Museum Subak berlokasi di desa Sanggulan, Kecamatan
Kediri Kabupaten Tabanan, tepatnya 20 Km dari arah barat kota Denpasar.
Dipilihnya desa ini sebagai tempat museum subak adalah atas pertimbangan
bahwa Subak Rijasa di kabupaten Tabanan pada tahun 1979 pernah meraih
juara nasional dalam program intensifikasi yang mengangkat nama Bali di
tingkat Nasional. Kedua, Kabupaten Tabanan adalah kabupaten yang
memiliki lahan sawah yang paling luas di Bali, sehingga dijuluki Lumbung
Beras pulau Bali. Pertimbangan ketiga, kabupaten Tabanan memiliki
jumlah subak paling banyak dibandingkan dengan kabupaten lainnya. Maksud
lainnya adalah mengembangkan wilayah tersebut sebagai kawasan kunjungan
yang dapat dipadukan dengan objek wisata Tanah Lot.
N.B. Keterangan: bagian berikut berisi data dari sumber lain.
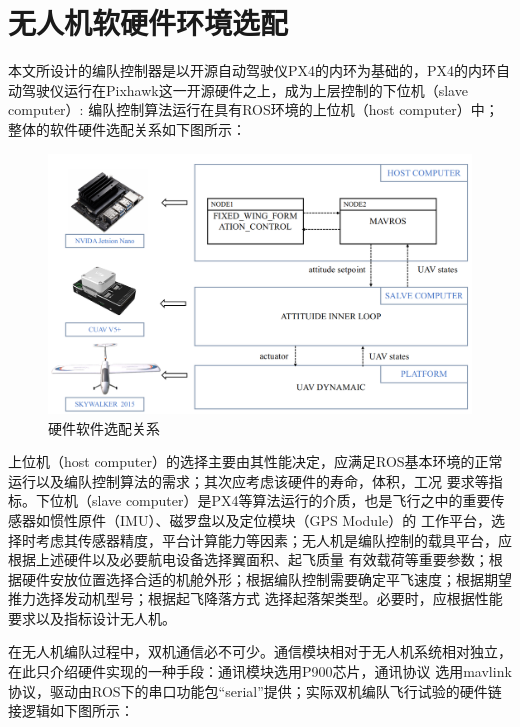 \section{无人机软硬件环境选配}
本文所设计的编队控制器是以开源自动驾驶仪PX4的内环为基础的，PX4的内环自动驾驶仪运行在Pixhawk这一开源硬件之上，成为上层控制的下位机（slave computer）:
编队控制算法运行在具有ROS环境的上位机（host computer）中；
整体的软件硬件选配关系如下图所示：
\begin{figure}[H]
    \centering
    \includegraphics[width=1\textwidth]{figures/c4/c4-soft-hard.png}
    \caption{硬件软件选配关系}\label{fig:c4-soft-hard.png}
\end{figure}
上位机（host computer）的选择主要由其性能决定，应满足ROS基本环境的正常运行以及编队控制算法的需求；其次应考虑该硬件的寿命，体积，工况
要求等指标。下位机（slave computer）是PX4等算法运行的介质，也是飞行之中的重要传感器如惯性原件（IMU）、磁罗盘以及定位模块（GPS Module）的
工作平台，选择时考虑其传感器精度，平台计算能力等因素；无人机是编队控制的载具平台，应根据上述硬件以及必要航电设备选择翼面积、起飞质量
有效载荷等重要参数；根据硬件安放位置选择合适的机舱外形；根据编队控制需要确定平飞速度；根据期望推力选择发动机型号；根据起飞降落方式
选择起落架类型。必要时，应根据性能要求以及指标设计无人机。

在无人机编队过程中，双机通信必不可少。通信模块相对于无人机系统相对独立，在此只介绍硬件实现的一种手段：通讯模块选用P900芯片，通讯协议
选用mavlink协议，驱动由ROS下的串口功能包“serial”提供；实际双机编队飞行试验的硬件链接逻辑如下图所示：


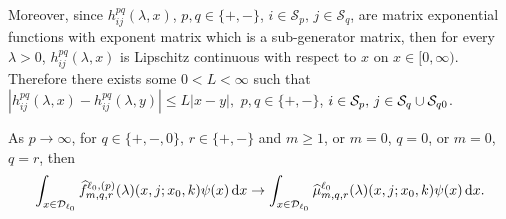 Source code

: Moreover, since \(h_{ij}^{pq}(\lambda,x)\), \(p,q\in \{+,-\}\), \(i\in\mathcal S_p,\,j\in\mathcal S_q\), are matrix exponential functions with exponent matrix which is a sub-generator matrix, then for every \(\lambda >0\), \(h_{ij}^{pq}(\lambda,x)\) is Lipschitz continuous with respect to \(x\) on \(x\in[0,\infty)\). Therefore there exists some \(0<L<\infty\) such that \(\left|h_{ij}^{pq}(\lambda,x)-h_{ij}^{pq}(\lambda,y)\right|\leq L|x-y|,\) \(p,q\in \{+,-\}\), \(i\in\mathcal S_p,\,j\in\mathcal S_q\cup\mathcal{S}_{q0}\).

\begin{thm}\label{thm: a thm!}
	As \(p\to \infty\), for \(q\in\{+,-,0\},\, r\in\{+,-\}\) and \(m\geq 1\), or \(m=0\), \(q=0\), or \(m=0\), \(q=r\), then
	\begin{align}\int_{x\in\mathcal{D}_{\ell_0}}\widehat f_{m,q,r}^{\ell_0,(p)}(\lambda)(x,j;x_0,k)\psi(x)\, \mathrm{d} x \to \int_{x\in\mathcal{D}_{\ell_0}}\widehat \mu_{m,q,r}^{\ell_0}(\lambda)(x,j;x_0,k)\psi(x)\, \mathrm{d} x.\label{eqn: thm 2}\end{align}
\end{thm}
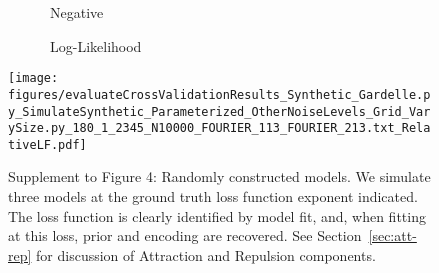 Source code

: \begin{figure}
\begin{minipage}[c]{0.8\linewidth}
\end{minipage}
\begin{minipage}[c]{0.19\linewidth}
\centering

\ \ \ \ \ \ Negative

\ \ \ \ \ \ Log-Likelihood


\texttt{[image: figures/evaluateCrossValidationResults\_Synthetic\_Gardelle.py\_SimulateSynthetic\_Parameterized\_OtherNoiseLevels\_Grid\_VarySize.py\_180\_1\_2345\_N10000\_FOURIER\_113\_FOURIER\_213.txt\_RelativeLF.pdf]}
\end{minipage}


\caption{Supplement to Figure 4: Randomly constructed models.
We simulate three models at the ground truth loss function exponent indicated.
The loss function is clearly identified by model fit, and, when fitting at this loss, prior and encoding are recovered.
See Section~\ref{sec:att-rep} for discussion of Attraction and Repulsion components.
}
\label{fig:fourier-1}
\end{figure}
Luas lahan
seluruhnya setelah ditambah 6 hektar lagi adalah 8 hektar yang
dipergunakan oleh tiga lembaga yang mempunyai kaitan erat satu sama
lain. Lembaga tersebut adalah Sasana Budaya, Museum Subak, dan Pusat
Latihan Pengolahan Air atau Water Management Training Center.
Ketiga
lembaga tersebut di atas bergabung
pada satu areal yang luasnya 8
hektar, yang diberi nama “Mandala Mathika Subak”. Sistem ini sangat
terkenal di mancanegara karena memiliki sistem pengairan serupa seperti
Fai di Thailand dan Zangera di Filipina dengan gaung dan spesifikasinya
tidak seperti subak yang ada di Bali. Dengan semakin berkembangnya
teknologi sekarang, dikhawatirkan akan berpengaruh terhadap segala aspek
kehidupan manusia dan sistem subak sendiri. Bila ini terjadi pada suatu
saat, subak yang merupakan aset budaya yang telah mengidentifikasikan
masyarakat Bali akan sulit dilacak. Kekhawatiran para pencipta budaya
ini pertama kali dicetuskan oleh I Gusti Ketut Kaler yang pada awalnya
mengusulkan untuk melestarikan sebuah subak guna dijadikan Cagar Budaya.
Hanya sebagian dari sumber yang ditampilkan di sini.